*** Opening DATASET CONTENT ***

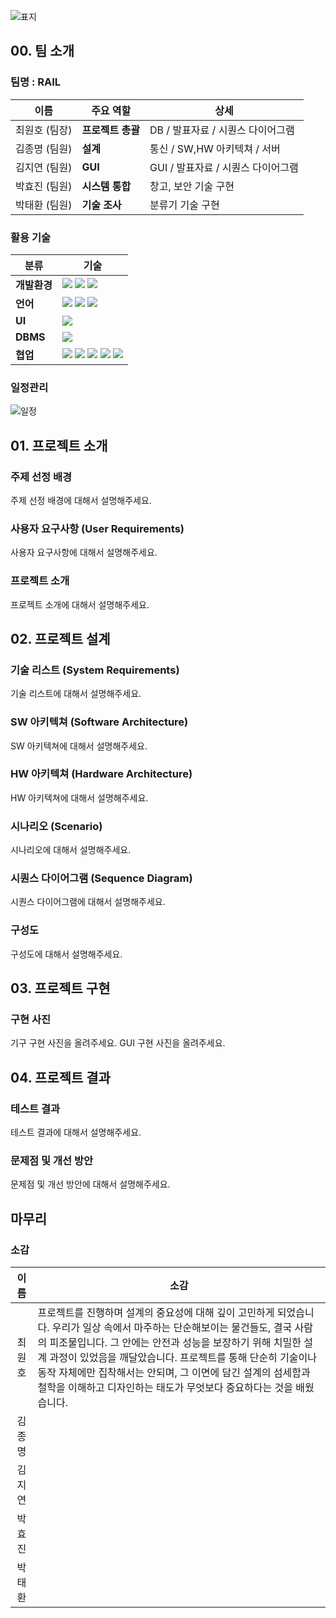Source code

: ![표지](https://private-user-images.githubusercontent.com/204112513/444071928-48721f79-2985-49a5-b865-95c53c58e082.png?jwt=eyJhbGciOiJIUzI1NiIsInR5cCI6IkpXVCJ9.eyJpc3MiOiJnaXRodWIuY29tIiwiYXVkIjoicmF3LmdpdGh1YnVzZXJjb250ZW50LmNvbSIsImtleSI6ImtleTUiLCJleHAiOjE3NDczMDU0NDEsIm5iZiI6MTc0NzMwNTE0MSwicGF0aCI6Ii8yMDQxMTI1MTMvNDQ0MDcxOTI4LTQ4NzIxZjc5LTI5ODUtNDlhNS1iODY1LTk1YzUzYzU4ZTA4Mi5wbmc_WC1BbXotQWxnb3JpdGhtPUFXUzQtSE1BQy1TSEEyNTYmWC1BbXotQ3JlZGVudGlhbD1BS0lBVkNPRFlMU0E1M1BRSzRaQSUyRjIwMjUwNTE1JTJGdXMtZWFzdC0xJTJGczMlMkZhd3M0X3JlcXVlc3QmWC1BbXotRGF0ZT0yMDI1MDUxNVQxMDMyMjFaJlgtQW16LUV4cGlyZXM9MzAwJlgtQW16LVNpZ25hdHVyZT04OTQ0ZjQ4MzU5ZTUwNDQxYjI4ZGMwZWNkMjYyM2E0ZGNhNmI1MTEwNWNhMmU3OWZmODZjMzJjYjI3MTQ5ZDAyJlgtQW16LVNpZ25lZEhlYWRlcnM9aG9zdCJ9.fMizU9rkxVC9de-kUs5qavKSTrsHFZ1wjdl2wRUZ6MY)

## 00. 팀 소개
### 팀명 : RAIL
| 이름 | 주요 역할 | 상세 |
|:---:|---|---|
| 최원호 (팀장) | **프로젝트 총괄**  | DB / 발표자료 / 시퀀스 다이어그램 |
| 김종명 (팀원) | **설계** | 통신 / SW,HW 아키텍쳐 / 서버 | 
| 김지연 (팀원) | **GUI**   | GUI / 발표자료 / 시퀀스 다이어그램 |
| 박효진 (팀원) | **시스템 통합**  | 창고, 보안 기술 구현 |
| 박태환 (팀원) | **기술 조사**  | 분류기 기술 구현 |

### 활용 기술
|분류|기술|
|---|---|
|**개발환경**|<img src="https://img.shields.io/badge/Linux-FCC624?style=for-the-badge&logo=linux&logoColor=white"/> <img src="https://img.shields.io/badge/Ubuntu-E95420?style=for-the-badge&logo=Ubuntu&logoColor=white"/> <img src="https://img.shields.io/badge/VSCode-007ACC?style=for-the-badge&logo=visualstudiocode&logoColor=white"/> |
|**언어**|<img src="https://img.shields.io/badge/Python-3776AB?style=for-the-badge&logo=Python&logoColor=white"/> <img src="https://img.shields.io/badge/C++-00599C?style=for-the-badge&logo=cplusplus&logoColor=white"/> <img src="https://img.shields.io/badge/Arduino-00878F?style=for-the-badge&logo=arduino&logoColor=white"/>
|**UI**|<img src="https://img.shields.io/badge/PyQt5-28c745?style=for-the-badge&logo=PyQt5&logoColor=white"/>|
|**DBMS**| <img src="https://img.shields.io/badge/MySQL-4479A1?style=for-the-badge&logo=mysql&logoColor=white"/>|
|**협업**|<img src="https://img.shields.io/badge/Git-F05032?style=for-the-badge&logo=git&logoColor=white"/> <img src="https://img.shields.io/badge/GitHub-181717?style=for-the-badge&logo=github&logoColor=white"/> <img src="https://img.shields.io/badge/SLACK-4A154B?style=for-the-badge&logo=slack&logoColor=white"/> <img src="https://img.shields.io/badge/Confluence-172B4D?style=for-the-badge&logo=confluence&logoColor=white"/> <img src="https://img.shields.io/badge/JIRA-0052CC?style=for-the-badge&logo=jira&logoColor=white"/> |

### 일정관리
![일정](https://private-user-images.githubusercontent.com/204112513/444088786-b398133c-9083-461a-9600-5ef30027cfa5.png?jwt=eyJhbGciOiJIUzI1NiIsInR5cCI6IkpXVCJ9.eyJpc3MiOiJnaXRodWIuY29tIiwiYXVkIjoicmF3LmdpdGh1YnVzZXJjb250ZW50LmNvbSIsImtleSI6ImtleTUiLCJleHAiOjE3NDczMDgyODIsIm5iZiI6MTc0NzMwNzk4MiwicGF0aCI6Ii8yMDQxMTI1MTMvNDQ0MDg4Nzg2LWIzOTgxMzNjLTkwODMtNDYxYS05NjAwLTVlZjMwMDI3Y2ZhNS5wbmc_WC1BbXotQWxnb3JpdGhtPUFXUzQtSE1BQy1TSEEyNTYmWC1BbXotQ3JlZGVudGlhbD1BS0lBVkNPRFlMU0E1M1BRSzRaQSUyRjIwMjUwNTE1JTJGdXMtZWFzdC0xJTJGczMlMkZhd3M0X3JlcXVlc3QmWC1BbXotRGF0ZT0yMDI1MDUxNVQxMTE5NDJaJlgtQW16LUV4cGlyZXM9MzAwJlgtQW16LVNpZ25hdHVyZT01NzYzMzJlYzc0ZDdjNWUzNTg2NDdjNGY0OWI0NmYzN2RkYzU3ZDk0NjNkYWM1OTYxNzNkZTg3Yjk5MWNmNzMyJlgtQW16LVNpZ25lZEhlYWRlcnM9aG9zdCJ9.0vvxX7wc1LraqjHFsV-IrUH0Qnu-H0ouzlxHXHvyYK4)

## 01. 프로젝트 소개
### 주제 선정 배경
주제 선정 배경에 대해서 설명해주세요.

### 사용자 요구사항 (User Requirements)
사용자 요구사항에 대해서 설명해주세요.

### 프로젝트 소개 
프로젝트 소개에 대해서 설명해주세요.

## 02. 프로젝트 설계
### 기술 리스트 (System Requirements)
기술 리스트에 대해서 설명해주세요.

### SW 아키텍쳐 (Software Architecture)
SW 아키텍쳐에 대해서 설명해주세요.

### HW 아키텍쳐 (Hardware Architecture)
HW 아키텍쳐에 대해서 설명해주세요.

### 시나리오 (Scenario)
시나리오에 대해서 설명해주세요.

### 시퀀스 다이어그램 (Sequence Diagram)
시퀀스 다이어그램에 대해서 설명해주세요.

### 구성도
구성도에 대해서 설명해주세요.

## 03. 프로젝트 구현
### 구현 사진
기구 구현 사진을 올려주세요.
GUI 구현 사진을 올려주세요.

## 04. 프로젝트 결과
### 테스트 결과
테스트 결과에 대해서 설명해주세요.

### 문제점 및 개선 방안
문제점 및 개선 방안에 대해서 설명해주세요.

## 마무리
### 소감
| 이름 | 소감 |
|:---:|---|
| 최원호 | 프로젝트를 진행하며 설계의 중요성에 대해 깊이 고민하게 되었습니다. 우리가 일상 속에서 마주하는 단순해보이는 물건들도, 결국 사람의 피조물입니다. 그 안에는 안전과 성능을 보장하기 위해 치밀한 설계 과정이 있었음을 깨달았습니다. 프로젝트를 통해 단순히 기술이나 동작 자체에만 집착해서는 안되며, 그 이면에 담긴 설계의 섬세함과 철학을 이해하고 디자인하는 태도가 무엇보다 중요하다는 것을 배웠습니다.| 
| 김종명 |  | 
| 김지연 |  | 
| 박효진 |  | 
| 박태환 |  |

*** Closing DATASET CONTENT ***
*** Opening DATASET CONTENT ***

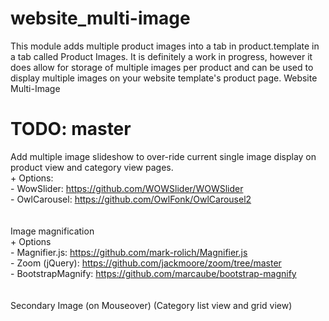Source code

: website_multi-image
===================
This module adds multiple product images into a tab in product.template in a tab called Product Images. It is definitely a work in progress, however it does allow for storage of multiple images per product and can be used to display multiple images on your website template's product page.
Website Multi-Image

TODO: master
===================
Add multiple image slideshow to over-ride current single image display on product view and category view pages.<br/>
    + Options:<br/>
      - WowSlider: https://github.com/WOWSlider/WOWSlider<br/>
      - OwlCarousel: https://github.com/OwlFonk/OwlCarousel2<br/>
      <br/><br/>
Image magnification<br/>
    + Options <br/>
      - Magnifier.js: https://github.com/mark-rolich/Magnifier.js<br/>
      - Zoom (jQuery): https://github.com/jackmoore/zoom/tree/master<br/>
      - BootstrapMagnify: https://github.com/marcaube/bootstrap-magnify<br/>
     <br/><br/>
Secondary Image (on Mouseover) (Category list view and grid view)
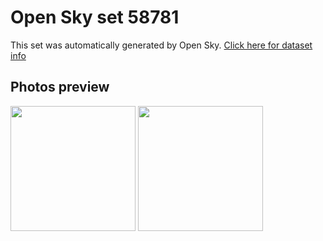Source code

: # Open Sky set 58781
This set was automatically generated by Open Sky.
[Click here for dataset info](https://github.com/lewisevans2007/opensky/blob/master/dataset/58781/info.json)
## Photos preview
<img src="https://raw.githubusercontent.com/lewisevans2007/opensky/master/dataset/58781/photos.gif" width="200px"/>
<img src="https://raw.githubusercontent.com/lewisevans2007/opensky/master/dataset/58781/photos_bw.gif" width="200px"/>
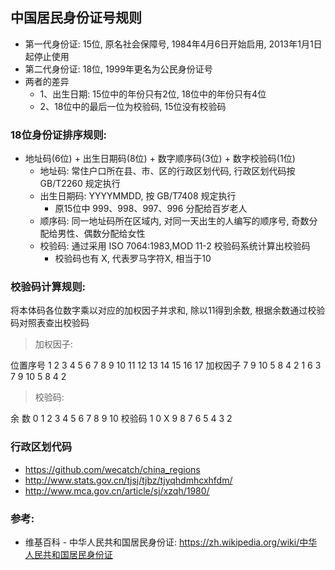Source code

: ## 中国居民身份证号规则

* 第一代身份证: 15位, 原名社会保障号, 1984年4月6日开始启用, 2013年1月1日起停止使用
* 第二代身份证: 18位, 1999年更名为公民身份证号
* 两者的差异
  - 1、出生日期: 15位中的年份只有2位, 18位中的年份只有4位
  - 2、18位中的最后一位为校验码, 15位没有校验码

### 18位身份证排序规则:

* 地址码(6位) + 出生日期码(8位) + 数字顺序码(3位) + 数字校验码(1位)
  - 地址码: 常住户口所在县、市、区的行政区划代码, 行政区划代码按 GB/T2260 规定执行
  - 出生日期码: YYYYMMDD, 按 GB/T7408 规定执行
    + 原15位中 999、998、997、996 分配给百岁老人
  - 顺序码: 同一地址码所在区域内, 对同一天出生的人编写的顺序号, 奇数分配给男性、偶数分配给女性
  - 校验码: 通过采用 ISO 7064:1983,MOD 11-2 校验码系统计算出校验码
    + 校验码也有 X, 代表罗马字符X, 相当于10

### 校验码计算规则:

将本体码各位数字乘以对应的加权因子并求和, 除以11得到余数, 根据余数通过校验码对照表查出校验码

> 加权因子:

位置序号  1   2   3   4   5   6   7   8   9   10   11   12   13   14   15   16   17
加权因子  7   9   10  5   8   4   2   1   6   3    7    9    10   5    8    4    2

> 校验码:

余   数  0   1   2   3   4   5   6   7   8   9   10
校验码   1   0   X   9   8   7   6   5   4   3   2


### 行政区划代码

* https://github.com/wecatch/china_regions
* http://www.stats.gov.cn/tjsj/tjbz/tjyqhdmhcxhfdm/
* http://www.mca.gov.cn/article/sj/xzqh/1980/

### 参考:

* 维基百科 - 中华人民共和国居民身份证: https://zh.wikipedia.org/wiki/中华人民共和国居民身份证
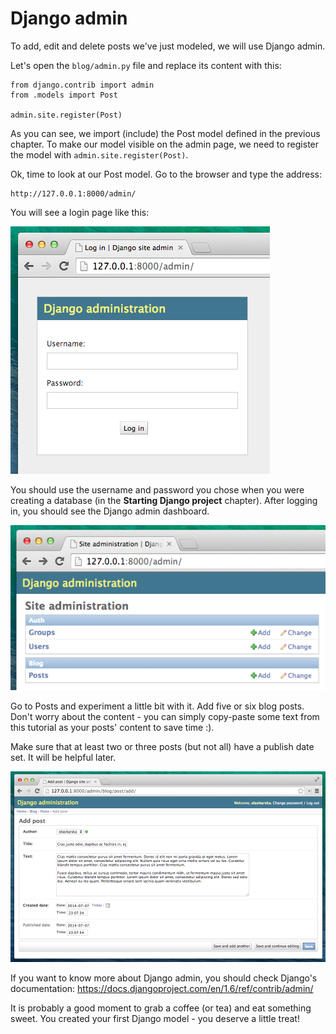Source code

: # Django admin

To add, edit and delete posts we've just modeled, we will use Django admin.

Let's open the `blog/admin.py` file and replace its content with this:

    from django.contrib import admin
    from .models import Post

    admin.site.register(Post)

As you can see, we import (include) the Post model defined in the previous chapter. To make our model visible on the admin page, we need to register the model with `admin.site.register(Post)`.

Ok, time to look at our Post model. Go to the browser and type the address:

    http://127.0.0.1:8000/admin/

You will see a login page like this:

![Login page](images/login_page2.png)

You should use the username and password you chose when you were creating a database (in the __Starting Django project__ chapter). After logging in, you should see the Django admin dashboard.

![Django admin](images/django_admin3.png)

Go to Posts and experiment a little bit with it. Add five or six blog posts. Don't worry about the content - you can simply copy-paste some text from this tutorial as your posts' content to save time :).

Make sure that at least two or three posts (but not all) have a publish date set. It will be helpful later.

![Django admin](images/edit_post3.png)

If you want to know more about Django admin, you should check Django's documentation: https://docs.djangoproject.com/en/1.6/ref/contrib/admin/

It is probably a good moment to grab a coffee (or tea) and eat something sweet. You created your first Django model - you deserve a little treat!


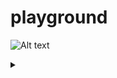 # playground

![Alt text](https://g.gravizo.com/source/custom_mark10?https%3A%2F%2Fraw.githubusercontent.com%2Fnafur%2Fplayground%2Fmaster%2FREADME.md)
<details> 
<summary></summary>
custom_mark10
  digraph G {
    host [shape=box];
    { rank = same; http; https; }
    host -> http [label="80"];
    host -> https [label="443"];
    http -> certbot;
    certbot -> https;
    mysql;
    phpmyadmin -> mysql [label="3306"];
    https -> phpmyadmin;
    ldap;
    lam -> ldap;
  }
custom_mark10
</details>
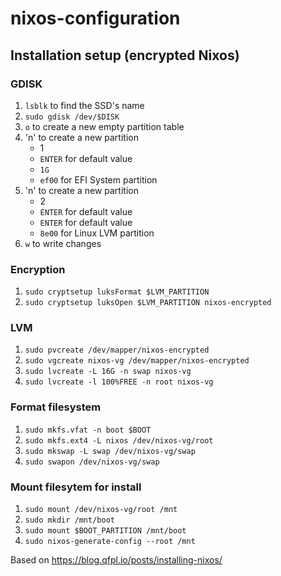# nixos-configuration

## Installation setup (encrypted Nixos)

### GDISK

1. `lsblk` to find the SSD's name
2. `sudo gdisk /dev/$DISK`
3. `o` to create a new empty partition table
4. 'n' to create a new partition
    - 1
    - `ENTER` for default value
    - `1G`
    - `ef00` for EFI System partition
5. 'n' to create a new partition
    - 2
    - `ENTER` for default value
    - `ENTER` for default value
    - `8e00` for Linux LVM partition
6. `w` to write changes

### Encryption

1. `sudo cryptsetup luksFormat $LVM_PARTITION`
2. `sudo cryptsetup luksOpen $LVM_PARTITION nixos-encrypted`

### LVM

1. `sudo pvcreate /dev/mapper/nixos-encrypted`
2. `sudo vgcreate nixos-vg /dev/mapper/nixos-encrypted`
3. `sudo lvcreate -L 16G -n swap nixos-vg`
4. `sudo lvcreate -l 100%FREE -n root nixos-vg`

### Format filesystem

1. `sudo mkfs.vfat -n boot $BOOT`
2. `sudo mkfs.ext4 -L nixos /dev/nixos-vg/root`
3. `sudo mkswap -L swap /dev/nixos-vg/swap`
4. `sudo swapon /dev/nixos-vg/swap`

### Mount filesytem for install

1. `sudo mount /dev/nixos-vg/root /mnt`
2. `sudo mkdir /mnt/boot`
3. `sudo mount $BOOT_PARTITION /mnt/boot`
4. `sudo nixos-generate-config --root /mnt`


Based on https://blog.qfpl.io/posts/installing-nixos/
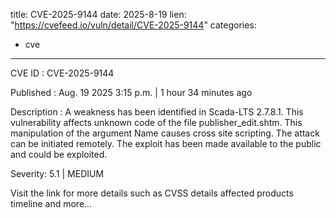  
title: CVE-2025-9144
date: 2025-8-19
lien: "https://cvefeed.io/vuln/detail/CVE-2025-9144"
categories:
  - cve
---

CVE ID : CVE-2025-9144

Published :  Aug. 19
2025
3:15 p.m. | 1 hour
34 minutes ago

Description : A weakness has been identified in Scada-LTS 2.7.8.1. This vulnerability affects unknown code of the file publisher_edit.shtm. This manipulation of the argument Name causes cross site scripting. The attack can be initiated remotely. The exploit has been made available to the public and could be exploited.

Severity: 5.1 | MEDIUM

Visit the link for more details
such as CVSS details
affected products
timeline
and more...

*** Closing DATASET CONTENT ***

# EXERCISE DETAILS
Look through the entries above, and wherever a line holds the word "발표자료", copy it.

# ANSWER BOX
| 최원호 (팀장) | **프로젝트 총괄**  | DB / 발표자료 / 시퀀스 다이어그램 |
| 김지연 (팀원) | **GUI**   | GUI / 발표자료 / 시퀀스 다이어그램 |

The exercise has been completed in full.